Evidence from numerous studies conducted worldwide over the past 50 years informs us that chemicals formed in irradiated food are generally the same as those produced during canning, cooking, and other forms of food preservation, and do not put consumers at risk. The standard procedure in those studies is to feed laboratory animals the irradiated food and look for impacts on longevity, reproductive capacity, and tumor incidence [11]. A recently published study provides some guidance. This experimental study sought to determine whether 2-alkylcyclobutanone (2ACB), a radiolytic derivative of triglyceride, promoted colon cancer. In this study, one group of rats were fed 2ACB, while another group received a 2ACB-free diet for 6 months. Both groups received injections of a known chemical carcinogen. The question was whether 2ACB would enhance tumor growth. The researchers found that the 2ACB-treated animals had more tumors than did the control group. However, the authors inform us that the 2ACB-treated rats received 1000 times more 2ACB than would be found in any irradiated food eaten by humans. They also indicate that irradiated foods may contain several components that may reduce the bioavailability of 2ACB. Furthermore, they say that the benefits of food irradiation are becoming increasingly recognized [12].

It has been suggested that there is a potential for chromosomal damage to those who eat irradiated food. This, of course, refers back to the notion of induced radioactivity in such foods.

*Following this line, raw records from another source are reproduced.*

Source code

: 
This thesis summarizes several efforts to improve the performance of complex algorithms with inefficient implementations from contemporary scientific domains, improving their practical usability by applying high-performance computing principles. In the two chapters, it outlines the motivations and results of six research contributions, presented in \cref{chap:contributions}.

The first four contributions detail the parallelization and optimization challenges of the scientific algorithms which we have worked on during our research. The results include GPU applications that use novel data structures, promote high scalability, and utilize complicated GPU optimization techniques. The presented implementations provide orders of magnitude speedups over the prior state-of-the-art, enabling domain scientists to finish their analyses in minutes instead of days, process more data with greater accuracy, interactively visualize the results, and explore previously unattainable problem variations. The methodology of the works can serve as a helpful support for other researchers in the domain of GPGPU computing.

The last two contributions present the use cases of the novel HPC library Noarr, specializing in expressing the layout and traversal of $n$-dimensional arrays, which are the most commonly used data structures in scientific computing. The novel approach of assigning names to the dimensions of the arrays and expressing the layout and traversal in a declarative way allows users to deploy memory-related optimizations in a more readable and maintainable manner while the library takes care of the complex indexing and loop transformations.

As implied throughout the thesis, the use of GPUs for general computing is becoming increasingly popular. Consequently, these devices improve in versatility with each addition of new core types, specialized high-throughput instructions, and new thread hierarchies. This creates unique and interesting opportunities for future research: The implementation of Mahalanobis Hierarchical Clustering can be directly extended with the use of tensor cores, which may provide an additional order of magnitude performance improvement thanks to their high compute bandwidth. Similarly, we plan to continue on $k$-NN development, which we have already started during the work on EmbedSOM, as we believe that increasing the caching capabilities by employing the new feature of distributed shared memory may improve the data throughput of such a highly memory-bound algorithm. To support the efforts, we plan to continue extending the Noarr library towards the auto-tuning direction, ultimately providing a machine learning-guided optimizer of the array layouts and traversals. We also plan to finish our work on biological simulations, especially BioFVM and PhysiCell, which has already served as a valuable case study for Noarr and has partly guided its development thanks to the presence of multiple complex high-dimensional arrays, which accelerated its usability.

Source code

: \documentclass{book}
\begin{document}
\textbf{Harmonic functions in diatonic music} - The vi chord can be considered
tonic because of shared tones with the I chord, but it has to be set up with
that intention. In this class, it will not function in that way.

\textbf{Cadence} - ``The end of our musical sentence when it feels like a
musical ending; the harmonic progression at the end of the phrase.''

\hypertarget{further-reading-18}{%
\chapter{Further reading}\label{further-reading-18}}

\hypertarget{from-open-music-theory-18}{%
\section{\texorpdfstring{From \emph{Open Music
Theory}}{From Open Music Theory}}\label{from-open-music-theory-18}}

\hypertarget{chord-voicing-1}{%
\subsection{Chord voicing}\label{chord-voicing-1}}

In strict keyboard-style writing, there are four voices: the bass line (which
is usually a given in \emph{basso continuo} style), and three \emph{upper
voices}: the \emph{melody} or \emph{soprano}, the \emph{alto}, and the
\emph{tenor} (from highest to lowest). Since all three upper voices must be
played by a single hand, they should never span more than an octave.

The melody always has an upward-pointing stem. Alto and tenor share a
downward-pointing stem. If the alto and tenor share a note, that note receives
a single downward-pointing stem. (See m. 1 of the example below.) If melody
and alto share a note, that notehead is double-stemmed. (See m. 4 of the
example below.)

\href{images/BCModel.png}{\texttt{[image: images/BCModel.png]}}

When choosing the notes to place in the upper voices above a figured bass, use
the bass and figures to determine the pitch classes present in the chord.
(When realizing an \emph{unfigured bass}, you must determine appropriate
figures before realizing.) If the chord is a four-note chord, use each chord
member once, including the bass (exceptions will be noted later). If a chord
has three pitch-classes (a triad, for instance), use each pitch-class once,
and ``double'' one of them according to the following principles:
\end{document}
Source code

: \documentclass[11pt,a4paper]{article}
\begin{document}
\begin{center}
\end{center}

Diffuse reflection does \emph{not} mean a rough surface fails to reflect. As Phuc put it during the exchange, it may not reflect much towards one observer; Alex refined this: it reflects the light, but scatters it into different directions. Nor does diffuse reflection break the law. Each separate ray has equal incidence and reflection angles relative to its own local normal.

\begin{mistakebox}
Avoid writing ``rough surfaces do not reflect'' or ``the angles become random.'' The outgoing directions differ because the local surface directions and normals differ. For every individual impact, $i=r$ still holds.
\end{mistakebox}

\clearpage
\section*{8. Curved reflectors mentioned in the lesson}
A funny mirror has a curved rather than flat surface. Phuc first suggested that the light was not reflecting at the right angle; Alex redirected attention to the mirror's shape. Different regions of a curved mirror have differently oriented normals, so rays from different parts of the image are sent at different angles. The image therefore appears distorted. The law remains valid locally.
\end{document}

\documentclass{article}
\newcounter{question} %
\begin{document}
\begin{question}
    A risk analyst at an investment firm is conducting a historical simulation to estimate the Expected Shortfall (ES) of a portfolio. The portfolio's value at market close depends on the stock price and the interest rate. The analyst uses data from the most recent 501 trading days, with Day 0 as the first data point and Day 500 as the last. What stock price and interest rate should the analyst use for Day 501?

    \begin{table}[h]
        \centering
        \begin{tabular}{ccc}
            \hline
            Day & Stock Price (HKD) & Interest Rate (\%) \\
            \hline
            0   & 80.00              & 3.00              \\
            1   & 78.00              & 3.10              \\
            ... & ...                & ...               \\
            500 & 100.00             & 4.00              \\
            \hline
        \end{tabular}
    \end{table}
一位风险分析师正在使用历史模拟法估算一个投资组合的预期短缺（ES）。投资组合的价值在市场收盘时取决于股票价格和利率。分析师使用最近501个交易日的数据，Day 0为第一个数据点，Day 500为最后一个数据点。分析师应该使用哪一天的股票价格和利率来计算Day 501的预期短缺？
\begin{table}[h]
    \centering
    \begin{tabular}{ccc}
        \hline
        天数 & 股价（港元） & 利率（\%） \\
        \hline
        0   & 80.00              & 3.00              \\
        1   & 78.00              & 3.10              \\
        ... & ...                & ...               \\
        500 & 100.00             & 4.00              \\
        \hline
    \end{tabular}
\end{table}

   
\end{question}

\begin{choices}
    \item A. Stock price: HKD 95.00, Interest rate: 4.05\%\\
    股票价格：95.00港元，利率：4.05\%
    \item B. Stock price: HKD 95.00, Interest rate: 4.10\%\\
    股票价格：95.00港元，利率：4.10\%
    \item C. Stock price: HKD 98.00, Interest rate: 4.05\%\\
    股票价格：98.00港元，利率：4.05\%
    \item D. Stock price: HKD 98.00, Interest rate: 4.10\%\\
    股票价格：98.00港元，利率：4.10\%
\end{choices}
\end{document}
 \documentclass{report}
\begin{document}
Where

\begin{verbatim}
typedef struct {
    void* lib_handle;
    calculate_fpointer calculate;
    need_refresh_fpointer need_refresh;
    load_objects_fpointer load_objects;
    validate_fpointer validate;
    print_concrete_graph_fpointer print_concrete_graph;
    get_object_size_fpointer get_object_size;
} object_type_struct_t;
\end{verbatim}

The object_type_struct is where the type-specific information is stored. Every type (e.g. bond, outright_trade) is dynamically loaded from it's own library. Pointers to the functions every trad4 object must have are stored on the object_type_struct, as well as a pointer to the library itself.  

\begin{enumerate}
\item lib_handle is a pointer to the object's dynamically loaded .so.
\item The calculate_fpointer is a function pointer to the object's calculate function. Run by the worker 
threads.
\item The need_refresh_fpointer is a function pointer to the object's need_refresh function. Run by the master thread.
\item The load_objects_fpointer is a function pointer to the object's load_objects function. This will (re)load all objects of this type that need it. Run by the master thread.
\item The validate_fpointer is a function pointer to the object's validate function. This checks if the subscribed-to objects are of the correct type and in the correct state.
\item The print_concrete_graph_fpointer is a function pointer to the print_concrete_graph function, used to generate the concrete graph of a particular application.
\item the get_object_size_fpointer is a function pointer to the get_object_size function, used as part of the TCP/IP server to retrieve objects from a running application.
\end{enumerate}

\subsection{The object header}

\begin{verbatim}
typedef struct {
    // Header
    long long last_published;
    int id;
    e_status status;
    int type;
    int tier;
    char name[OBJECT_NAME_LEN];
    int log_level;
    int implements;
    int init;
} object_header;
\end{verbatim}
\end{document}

According to the International Consultative Group on Food Irradiation (an FAO/WHO/IAEA affiliate), irradiation cannot induce radioactivity no matter how long the food is exposed to a radiation source, or how much of the energy is absorbed [13]. It's worth recalling that photons do not release neutrons, so that without radioactivity, chromosomal damage cannot occur.

Yet another concern raised about food safety has been the notion that irradiation could increase the virulence, the pathogenicity of bacteria. The FDA has found no evidence of such a response. In fact, it has been found that pathogenic bacteria that survive irradiation are destroyed at lower cooking temperatures than are unirradiated pathogens. It is also worth considering that because the FDA defined irradiation as an additive rather than a process per se, it had to undergo extensive testing to ensure its safety. Additionally, the U.S. General Accounting Office reviewed 6000 published articles and concluded that "the benefits out weigh the risks" [14].